Table 3. Results of LMR dataset with 100, 200 and 400 observations. In general, the use of HMM overcomes BoW in all the tested settings, where the best result for F-value is again considering 400 observations.
Table 4. Results of MRS dataset with 100, 200 and 400 observations. In general, the use of HMM overcomes BoW in all the tested settings, where the F-value best result considers 400 observations.
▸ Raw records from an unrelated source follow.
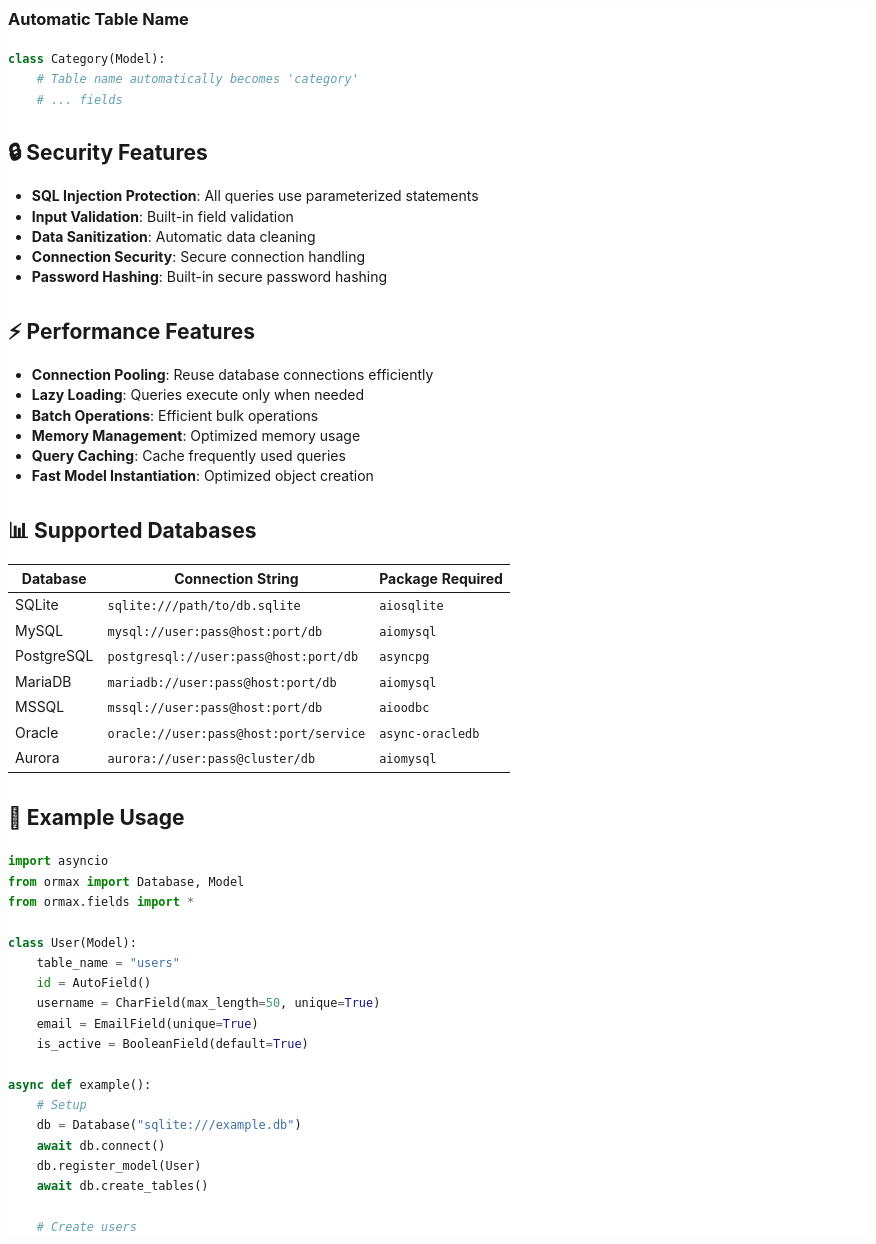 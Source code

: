 ### Automatic Table Name
```python
class Category(Model):
    # Table name automatically becomes 'category'
    # ... fields
```

## 🔒 Security Features

- **SQL Injection Protection**: All queries use parameterized statements
- **Input Validation**: Built-in field validation
- **Data Sanitization**: Automatic data cleaning
- **Connection Security**: Secure connection handling
- **Password Hashing**: Built-in secure password hashing

## ⚡ Performance Features

- **Connection Pooling**: Reuse database connections efficiently
- **Lazy Loading**: Queries execute only when needed
- **Batch Operations**: Efficient bulk operations
- **Memory Management**: Optimized memory usage
- **Query Caching**: Cache frequently used queries
- **Fast Model Instantiation**: Optimized object creation

## 📊 Supported Databases

| Database | Connection String | Package Required |
|----------|-------------------|------------------|
| SQLite | `sqlite:///path/to/db.sqlite` | `aiosqlite` |
| MySQL | `mysql://user:pass@host:port/db` | `aiomysql` |
| PostgreSQL | `postgresql://user:pass@host:port/db` | `asyncpg` |
| MariaDB | `mariadb://user:pass@host:port/db` | `aiomysql` |
| MSSQL | `mssql://user:pass@host:port/db` | `aioodbc` |
| Oracle | `oracle://user:pass@host:port/service` | `async-oracledb` |
| Aurora | `aurora://user:pass@cluster/db` | `aiomysql` |

## 🧪 Example Usage

```python
import asyncio
from ormax import Database, Model
from ormax.fields import *

class User(Model):
    table_name = "users"
    id = AutoField()
    username = CharField(max_length=50, unique=True)
    email = EmailField(unique=True)
    is_active = BooleanField(default=True)

async def example():
    # Setup
    db = Database("sqlite:///example.db")
    await db.connect()
    db.register_model(User)
    await db.create_tables()
    
    # Create users
```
In all the databases the HMM model obtains better results than the Bag of Words method. In the first database (MR), the best configuration for HMM modelling is with 200 words and 10 hidden states, with a performance of 83.5%; the best configuration for the Bag of Words technique was with 100 words giving a performance of 81.7%. In the second database (LMR), the best configuration for HMM modelling is with 400 words and 10 hidden states, with a performance of 83.4%; the best configuration for the Bag of Words technique was with 400 words giving a performance of 79.4%. In the third database (MRS), the best configuration for HMM modelling is with 400 words and 20 hidden states, with a performance of 74.6%; the best configuration for the Bag of Words technique was with 400 words giving a performance of 66.9%. In the experimental phase we sought to maximise the probability for both techniques, achieving improvements of up to 8% for HMM and 4% for Bag of Words. It is possible to go on modifying the number of entry words for the models since a configuration may exist which gives better results. Finally the two techniques require quite different computing times. Bag of Words requires minutes to carry out cross-validation while HMM requires at least 1 h, or even more depending on the number of words used as possible entry values and the number of model entry data. The details of our implementation and the used datasets are available inFootnote 1 (Tables 3 and 4).

5 Conclusions

We conclude that the Hidden Markov Models technique is able to model the sentiment analysis, in particular the proposed technique can be used to classify the polarity in opinions about movies. Moreover, we also compared the proposed HMM-based technique with the Bag of Words method, obtaining better results with the proposed technique in all the real databases tested, indicating that the proposed method is competitive for sentiment analysis. Variations of the HMM model were applied to determine whether better performance could be obtained. The improvements varied with different configurations for each database, from which we conclude that it is necessary to experiment with the parameters of the HMM to find the best configuration for each database tested. As a future work, we propose to use a more powerful model as Hidden Semi-Markovian Models and mixture of Hidden Markov Models.